Put your faith in the bank?

Put your faith in the bank?

The editorial writers at the San Francisco Chronicle aren't too thrilled with the recent US District Court ruling that has gutted the protections in California's financial privacy law (background: The Canadian Privacy Law Blog: US Federal Court Preempts Landmark California Privacy Law):

Put your faith in the bank?:

"...State Sen. Jackie Speier, D-Hillsborough, was ahead of the curve in pushing legislation that would restrict the ability of banks, insurance companies and brokerages to share and sell their customers' personal information without permission. Speier's SB1 was signed into law by then-Gov. Gray Davis in August 2003.

The financial-services industry has since rolled out the heavy legal artillery to try to undercut SB1's privacy protections. The industry gained a significant victory this week when U.S. District Judge Morrison England ruled that federal law prevents states from restricting the flow of information among their affiliates.

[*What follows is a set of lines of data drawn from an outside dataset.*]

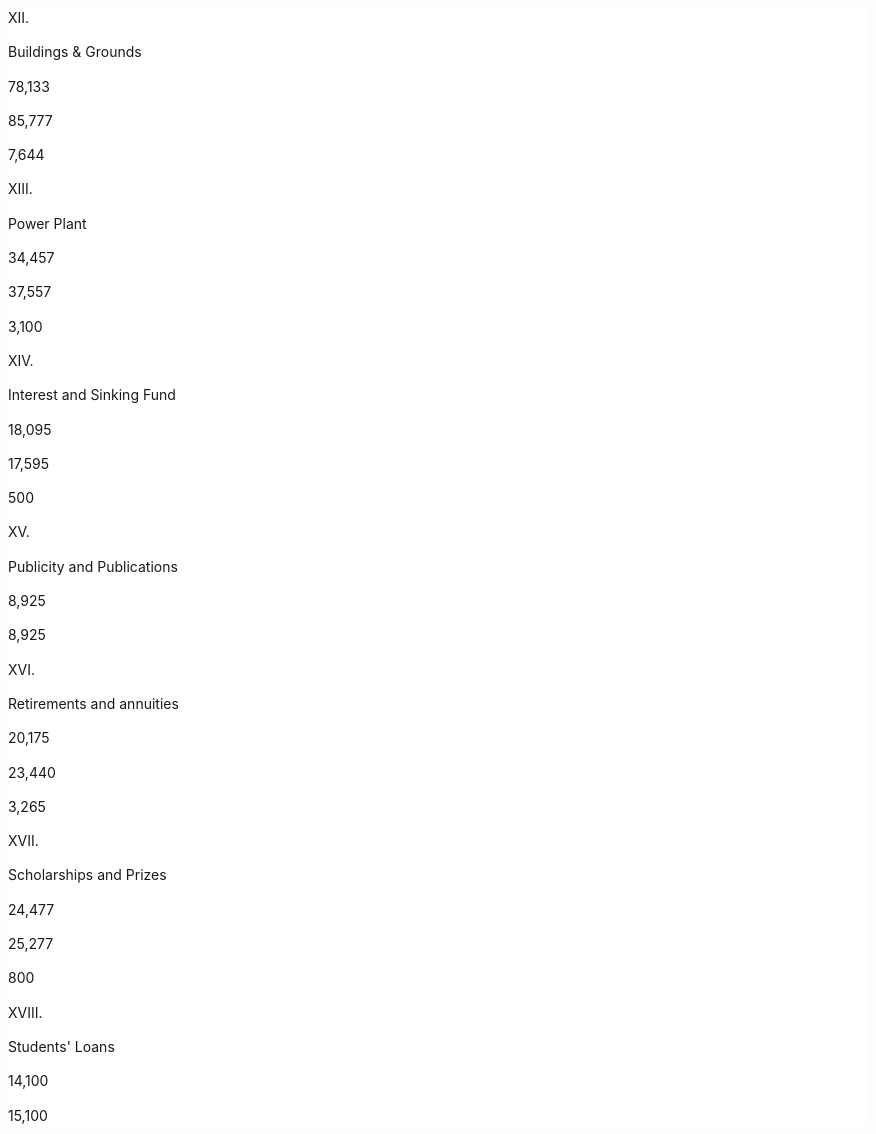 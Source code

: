 XII.

Buildings & Grounds

78,133

85,777

7,644

XIII.

Power Plant

34,457

37,557

3,100

XIV.

Interest and Sinking Fund

18,095

17,595

500

XV.

Publicity and Publications

8,925

8,925

XVI.

Retirements and annuities

20,175

23,440

3,265

XVII.

Scholarships and Prizes

24,477

25,277

800

XVIII.

Students' Loans

14,100

15,100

The federal Fair Credit Reporting Act allows affiliated companies to share information about customers' "credit worthiness, credit standing, credit capacity, character, general reputation, personal characteristics or mode of living."

Considering that many big-name institutions count their affiliates in the thousands -- in myriad lines of business -- the ruling means that Californians' personal information will be spread far and wide for marketing and other purposes.

"We're fighting the Bush administration on federal pre-emption all the time," said Attorney General Bill Lockyer, whose office put up the defense for SB1. "They are consistently on the side of banks and financial institutions on all of these consumer protection lawsuits."

The judge did preserve one key provision of SB1 -- a ban on the sale of customer information to third parties without permission.

This decision once again turns the focus on Congress to provide all Americans with more meaningful privacy protections. This nation needs to require encryption and other security precautions on financial data, require the notification of customers when breaches occur -- and adopt what California lawmakers thought would become a national model of customer control over how their personal information is distributed."